Description of the task: Would you return, word for word, the lines running from the one with "- archives.html" to the final line of the listing below, pictures omitted?

Material provided:

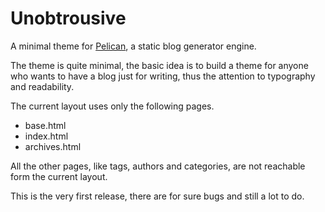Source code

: # Unobtrousive

A minimal theme for [Pelican](http://pelican.notmyidea.org/ "Pelican home"), a static blog generator engine.

The theme is quite minimal, the basic idea is to build a theme for anyone who wants to have a blog just for writing, thus the attention to typography and readability.


The current layout uses only the following pages.

- base.html
- index.html
- archives.html

All the other pages, like tags, authors and categories, are not reachable form the current layout.

This is the very first release, there are for sure bugs and still a lot to do.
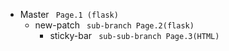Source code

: - Master ` Page.1 (flask)`
  - new-patch ` sub-branch Page.2(flask)`
    - sticky-bar ` sub-sub-branch Page.3(HTML)`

Written response:
- archives.html

All the other pages, like tags, authors and categories, are not reachable form the current layout.

This is the very first release, there are for sure bugs and still a lot to do.
Source code

: - Master ` Page.1 (flask)`
  - new-patch ` sub-branch Page.2(flask)`
    - sticky-bar ` sub-sub-branch Page.3(HTML)`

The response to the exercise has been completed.